* Assignment
Examine the entries and show every line in which the word "مقدار" is found.

[Data for this exercise — start]

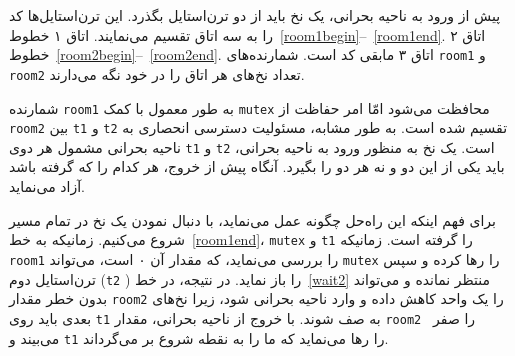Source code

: \documentclass{book}
\begin{document}
    پیش از ورود به ناحیه بحرانی، یک نخ باید از دو ترن‌استایل بگذرد. 
    این ترن‌استایل‌ها کد را به سه اتاق تقسیم می‌نمایند. اتاق ۱ خطوط~\ref{room1begin}--~\ref{room1end}.
    اتاق ۲ خطوط~\ref{room2begin}--~\ref{room2end}. اتاق ۳ مابقی  کد  است. 
    شمارنده‌های {\tt room1} و {\tt room2} تعداد نخ‌های هر اتاق را در خود نگه می‌دارند. 

    شمارنده  {\tt room1}  به طور معمول با کمک {\tt mutex} محافظت می‌شود امّا امر حفاظت از {\tt room2} 
    بین {\tt t1} و {\tt t2} تقسیم شده است. به طور مشابه، مسئولیت دسترسی انحصاری به ناحیه بحرانی مشمول هر دوی {\tt t1} و {\tt t2} است. 
    یک نخ به منظور ورود به ناحیه بحرانی،  باید یکی از این دو و نه هر دو را بگیرد. آنگاه پیش از خروج، هر کدام را که گرفته باشد آزاد می‌نماید. 

    برای فهم اینکه این راه‌حل چگونه عمل می‌نماید، با دنبال نمودن یک نخ در تمام مسیر شروع می‌کنیم. 
    زمانیکه به خط~\ref{room1end}، {\tt mutex} و {\tt t1}  را گرفته است. زمانیکه {\tt room1}  را بررسی می‌نماید، که مقدار آن ۰ است، 
    می‌تواند {\tt mutex} را رها کرده و سپس ترن‌استایل دوم ({\tt t2} ) را باز نماید. در نتیجه، در خط~\ref{wait2} منتظر نمانده و می‌تواند بدون خطر 
    مقدار {\tt room2} را یک واحد کاهش داده  و وارد ناحیه بحرانی شود، زیرا نخ‌های بعدی باید روی  {\tt t1} به صف شوند. 
    با خروج از ناحیه بحرانی، مقدار  {\tt room2 } را صفر می‌بیند و {\tt t1} را رها می‌نماید که ما را به نقطه شروع بر می‌گرداند. 
\end{document}
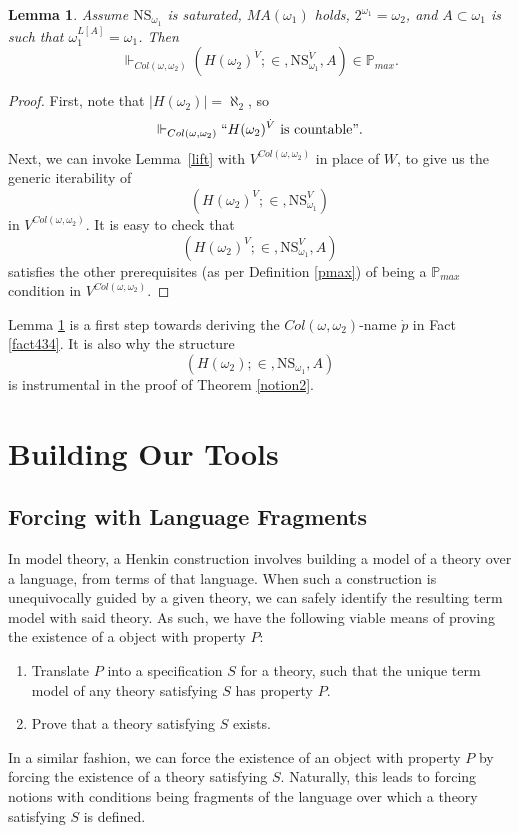 \documentclass[12pt, twoside]{memoir}
\numberwithin{equation}{section}
\newtheorem{lem}[thm]{Lemma}
\theoremstyle{definition}
\theoremstyle{remark}
\theoremstyle{definition}
\theoremstyle{definition}
\theoremstyle{definition}
\theoremstyle{remark}
\newcommand{\blankpage}{
\newpage
\thispagestyle{empty}
\mbox{}
\newpage
}
\begin{document}
\begin{lem}\label{ho2}
Assume $\mathrm{NS}_{\omega_1}$ is saturated, $MA(\omega_1)$ holds, $2^{\omega_1} = \omega_2$, and $A \subset \omega_1$ is such that $\omega_1^{L[A]} = \omega_1$. Then $$\Vdash_{Col(\omega, \omega_2)} (H(\omega_2)^{\dot{V}}; \in, \mathrm{NS}_{\omega_1}^{\dot{V}}, A) \in \mathbb{P}_{max}.$$
\end{lem}
\begin{proof}
First, note that $|H(\omega_2)| = \aleph_2$, so $$\Vdash_{Col(\omega, \omega_2)} ``H(\omega_2)^{\dot{V}} \text{ is countable}".$$ Next, we can invoke Lemma~\ref{lift} with $V^{Col(\omega, \omega_2)}$ in place of $W$, to give us the generic iterability of $$(H(\omega_2)^{V}; \in, \mathrm{NS}_{\omega_1}^V)$$ in $V^{Col(\omega, \omega_2)}$. It is easy to check that $$(H(\omega_2)^{V}; \in, \mathrm{NS}_{\omega_1}^V, A)$$ satisfies the other prerequisites (as per Definition \ref{pmax}) of being a $\mathbb{P}_{max}$ condition in $V^{Col(\omega, \omega_2)}$. 
\end{proof}

Lemma \ref{ho2} is a first step towards deriving the $Col(\omega, \omega_2)$-name $\dot{p}$ in Fact \ref{fact434}. It is also why the structure 
\begin{equation*}
    (H(\omega_2); \in, \mathrm{NS}_{\omega_1}, A)
\end{equation*}
is instrumental in the proof of Theorem \ref{notion2}.

\blankpage

\part{Building Our Tools}\label{part2}

\chapter{Forcing with Language Fragments}\label{setupsec}

In model theory, a Henkin construction involves building a model of a theory over a language, from terms of that language. When such a construction is unequivocally guided by a given theory, we can safely identify the resulting term model with said theory. As such, we have the following viable means of proving the existence of a object with property $P$: 
\begin{enumerate}
    \item Translate $P$ into a specification $S$ for a theory, such that the unique term model of any theory satisfying $S$ has property $P$.
    \item Prove that a theory satisfying $S$ exists.
\end{enumerate}
In a similar fashion, we can force the existence of an object with property $P$ by forcing the existence of a theory satisfying $S$. Naturally, this leads to forcing notions with conditions being fragments of the language over which a theory satisfying $S$ is defined.
\end{document}
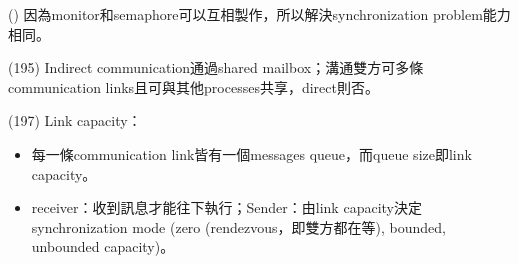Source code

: \begin{theorem}{()} 因為monitor和semaphore可以互相製作，所以解決synchronization problem能力相同。
\end{theorem}

\begin{theorem}{(195)} Indirect communication通過shared mailbox；溝通雙方可多條communication links且可與其他processes共享，direct則否。
\end{theorem}

\begin{theorem}{(197)} Link capacity：\begin{itemize}
        \item 每一條communication link皆有一個messages queue，而queue size即link capacity。
        \item receiver：收到訊息才能往下執行；Sender：由link capacity決定synchronization mode (zero (rendezvous，即雙方都在等), bounded, unbounded capacity)。
    \end{itemize}
\end{theorem}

[Data for this exercise — finish]

* Response area
    زمانیکه به خط~\ref{room1end}، {\tt mutex} و {\tt t1}  را گرفته است. زمانیکه {\tt room1}  را بررسی می‌نماید، که مقدار آن ۰ است، 
    مقدار {\tt room2} را یک واحد کاهش داده  و وارد ناحیه بحرانی شود، زیرا نخ‌های بعدی باید روی  {\tt t1} به صف شوند. 
    با خروج از ناحیه بحرانی، مقدار  {\tt room2 } را صفر می‌بیند و {\tt t1} را رها می‌نماید که ما را به نقطه شروع بر می‌گرداند. 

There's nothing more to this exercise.